(Dataset entries)

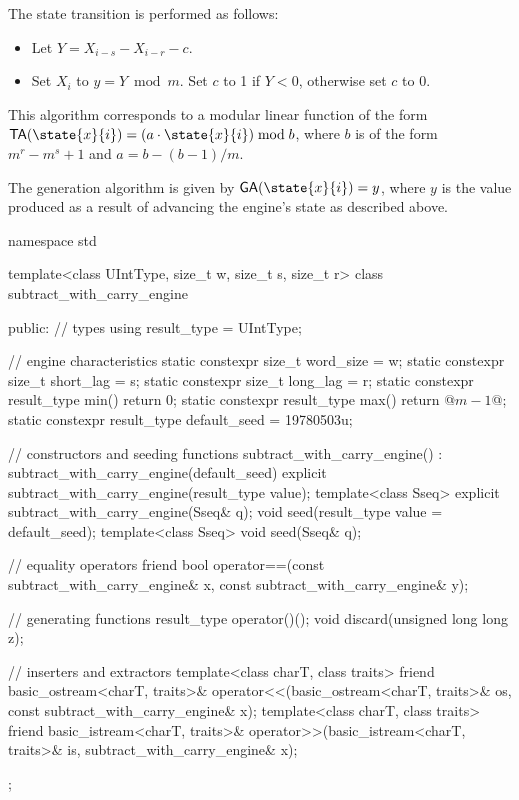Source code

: \pnum
The state transition
is performed as follows:
\begin{itemize}
 \item
   Let $Y = X_{i-s} - X_{i-r} - c$.
 \item
   Set $X_i$ to $y = Y \bmod m$.
   Set $c$ to 1 if $Y < 0$,
   otherwise set $c$ to 0.
\end{itemize}
\begin{note}
 This algorithm corresponds
 to a modular linear function
 of the form
 $\mathsf{TA}(\state{x}{i}) = (a \cdot \state{x}{i}) \bmod b$,
 where $b$ is of the form
 $m^r - m^s + 1$
 and $a = b - (b - 1) / m$.
\end{note}

\pnum
The generation algorithm
is given by $\mathsf{GA}(\state{x}{i}) = y$,
where $y$ is the value produced as a result
of advancing the engine's state as described above.

%
%
\begin{codeblock}
namespace std {
  template<class UIntType, size_t w, size_t s, size_t r>
  class subtract_with_carry_engine {
  public:
    // types
    using result_type = UIntType;

    // engine characteristics
    static constexpr size_t word_size = w;
    static constexpr size_t short_lag = s;
    static constexpr size_t long_lag = r;
    static constexpr result_type min() { return 0; }
    static constexpr result_type max() { return @$m - 1$@; }
    static constexpr result_type default_seed = 19780503u;

    // constructors and seeding functions
    subtract_with_carry_engine() : subtract_with_carry_engine(default_seed) {}
    explicit subtract_with_carry_engine(result_type value);
    template<class Sseq> explicit subtract_with_carry_engine(Sseq& q);
    void seed(result_type value = default_seed);
    template<class Sseq> void seed(Sseq& q);

    // equality operators
    friend bool operator==(const subtract_with_carry_engine& x,
                           const subtract_with_carry_engine& y);

    // generating functions
    result_type operator()();
    void discard(unsigned long long z);

    // inserters and extractors
    template<class charT, class traits>
      friend basic_ostream<charT, traits>&
        operator<<(basic_ostream<charT, traits>& os, const subtract_with_carry_engine& x);
    template<class charT, class traits>
      friend basic_istream<charT, traits>&
        operator>>(basic_istream<charT, traits>& is, subtract_with_carry_engine& x);
  };
}
\end{codeblock}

Assigned task: Work through the entries above line by line, counting each one that includes the word "return", and give the final number only.

Response for this exercise: 2